Water is a commodity. It can be bought and sold, so economics is inevitably going to be the decider. When somebody says there’s not enough water, the implication is that there’s not enough water for everybody to have everything that they want, but there is enough water for certain things to be chosen over others. I will pay more for water than you will, therefore, I get to water my plants more than you do.
But society is going to be choosing not only based on economics — taxing and so forth — but also on the infrastructure required to get water where it needs to go. And this gets back to my earlier point about the BLR, the Bureau of Land Reclamation. There’s all these little water districts across the American West with localized water prices, and sometimes they’re significantly cheaper in one district than they are in another, even just a mile away, because 40 or 60 or 70 years ago when the dams and aqueducts were built, one of the dams or the aqueducts was far more expensive to build than the other.
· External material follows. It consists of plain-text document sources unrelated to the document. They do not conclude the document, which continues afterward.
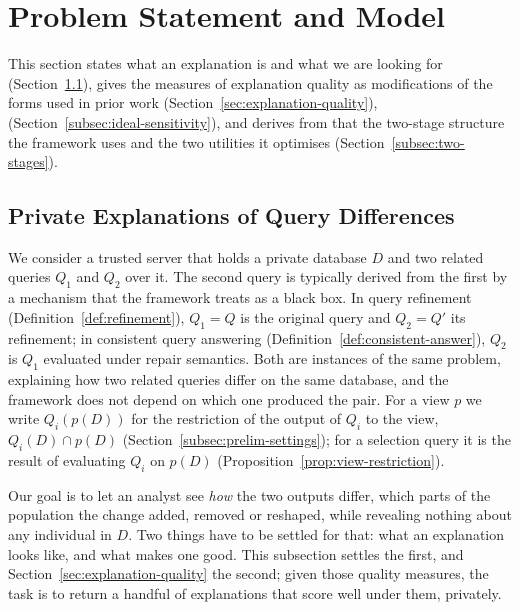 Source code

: 
\section{Problem Statement and Model}\label{sec:model}

This section states what an explanation is and what we are looking for (Section~\ref{subsec:private-query-difference-setting}), gives the measures of explanation quality as modifications of the forms used in prior work (Section~\ref{sec:explanation-quality}),  (Section~\ref{subsec:ideal-sensitivity}), and derives from that the two-stage structure the framework uses and the two utilities it optimises (Section~\ref{subsec:two-stages}).

\subsection{Private Explanations of Query Differences}
\label{subsec:private-query-difference-setting}

We consider a trusted server that holds a private database $D$ and two related queries $Q_1$ and $Q_2$ over it.
The second query is typically derived from the first by a mechanism that the framework treats as a black box.
In query refinement (Definition~\ref{def:refinement}), $Q_1=Q$ is the original query and $Q_2=Q'$ its refinement; in consistent query answering (Definition~\ref{def:consistent-answer}), $Q_2$ is $Q_1$ evaluated under repair semantics.
Both are instances of the same problem, explaining how two related queries differ on the same database, and the framework does not depend on which one produced the pair.
For a view $p$ we write $Q_i(p(D))$ for the restriction of the output of $Q_i$ to the view, $Q_i(D)\cap p(D)$ (Section~\ref{subsec:prelim-settings}); for a selection query it is the result of evaluating $Q_i$ on $p(D)$ (Proposition~\ref{prop:view-restriction}).

Our goal is to let an analyst see \emph{how} the two outputs differ, which parts of the population the change added, removed or reshaped, while revealing nothing about any individual in $D$.
Two things have to be settled for that: what an explanation looks like, and what makes one good.
This subsection settles the first, and Section~\ref{sec:explanation-quality} the second; given those quality measures, the task is to return a handful of explanations that score well under them, privately.

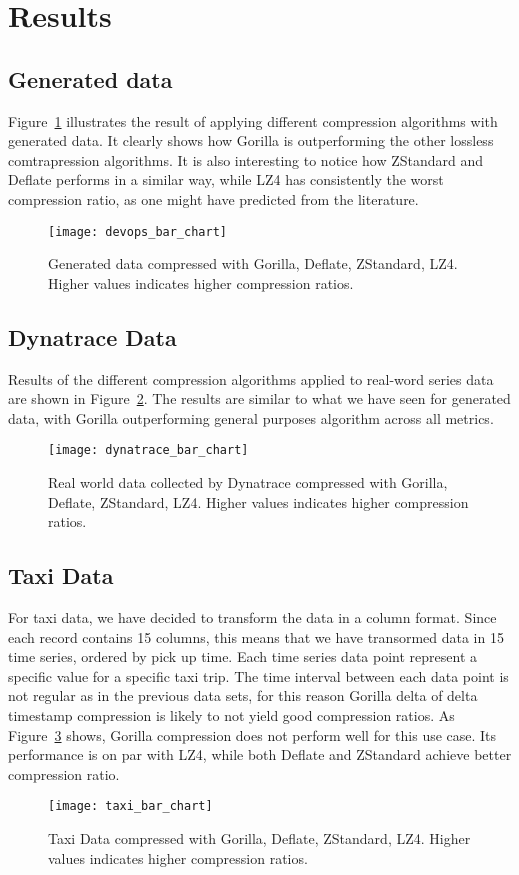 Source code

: \section{Results}
\subsection{Generated data}
Figure~\ref{devops_lossless_compression} illustrates the result of applying different compression algorithms
with generated data. It clearly shows how Gorilla is outperforming the other lossless comtrapression algorithms.
It is also interesting to notice how ZStandard and Deflate performs in a similar way, while LZ4 has
consistently the worst compression ratio, as one might have predicted from the literature.

\begin{figure}[!htbp]
\begin{center}
\texttt{[image: devops\_bar\_chart]}
\caption[compression]{Generated data compressed with Gorilla, Deflate, ZStandard, LZ4.
Higher values indicates higher compression ratios.}
\label{devops_lossless_compression}
\end{center}
\end{figure}

\subsection{Dynatrace Data}
Results of the different compression algorithms applied to real-word series data are shown in
Figure~\ref{dynatrace_compression}. The results are similar to what we have seen for generated data,
with Gorilla outperforming general purposes algorithm across all metrics.

\begin{figure}[!htbp]
\begin{center}
\texttt{[image: dynatrace\_bar\_chart]}
\caption[compression]{Real world data collected by Dynatrace compressed with Gorilla, Deflate, ZStandard, LZ4.
Higher values indicates higher compression ratios.}
\label{dynatrace_compression}
\end{center}
\end{figure}

\subsection{Taxi Data}
For taxi data, we have decided to transform the data in a column format.
Since each record contains 15 columns, this means that we have transormed data in 15 time series,
ordered by pick up time.
Each time series data point represent a specific value for a specific taxi trip.
The time interval between each data point is not regular as in the previous data sets, for this
reason Gorilla delta of delta timestamp compression is likely to not yield good compression
ratios.
As Figure~\ref{taxi_bar_chart} shows, Gorilla compression does not perform well for this use case.
Its performance is on par with LZ4, while both Deflate and ZStandard achieve better compression ratio.

\begin{figure}[!htbp]
\begin{center}
\texttt{[image: taxi\_bar\_chart]}
\caption[compression]{Taxi Data compressed with Gorilla, Deflate, ZStandard, LZ4.
Higher values indicates higher compression ratios.}
\label{taxi_bar_chart}
\end{center}
\end{figure}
So here we are now: these water districts are not very economically productive ways to use this water, and a chip fab wants to come into Arizona. So where’s that water going to come from? This game works through how people will wrestle with these decisions: Do we want farmers to have water? Do we want chip fabs to have water? Do we want houses to have water? And if it’s not the farmers in Arizona, then where’s American going to produce its lettuce?
Danny Crichton:
When I think about the takeaway, we’re trying to complicate the picture a little bit. We’re not trying to complicate it so much that people are lost, but we’re trying to take something that has been very simple, very one-dimensional, usually around economic growth. We’re trying to add in a lot of other factors that people aren’t necessarily aware of. We’re taking advantage of your local knowledge in Phoenix and we include a lens on U.S. politics, specifically the balance between local affairs versus federal affairs.
There’s a little bit of a plot twist in the game that also highlights the individual versus collective goals of different groups of people and how sometimes, even if you’re a politician or a CEO, your personal motivations can become incompatible with your leadership goals.
I think Southwest Silicon is a great example of Riskgaming at its finest. It brings together a lot of different trade-offs that people are not necessarily considering. So I think it’s very mind-expanding, and I’m looking forward to everyone playing it.
We just played this game in London with some British bureaucrats and locals. Were there any surprises from that group? I think some people knew where Arizona was, but most did not.
Ian Curtiss:
Well, first off, I have to defend my home state of Arizona. They did know where Arizona was, they just didn’t know where all of our cities were.
But the game in London was great fun because, again, it’s so local. Brits expect water to fall from the sky everywhere they go, and that leads to many assumptions about how your society would function and about the role of infrastructure and localized economic policies and decision points. When we did the game pre-briefing, we quickly realized the players weren’t used to mayors making these sorts of decisions. They weren’t used to it being an issue that a mayor could buy or sell water with local businesses.
What was really fun was watching, as with any culture when we go around the world and play these games, how different people play the game differently. For one, our British friends had a blast stepping into American roles, and some of them were like, “Oh, well, if I’m going to be an American, I’ll be American.” And they leaned into the role-playing aspect.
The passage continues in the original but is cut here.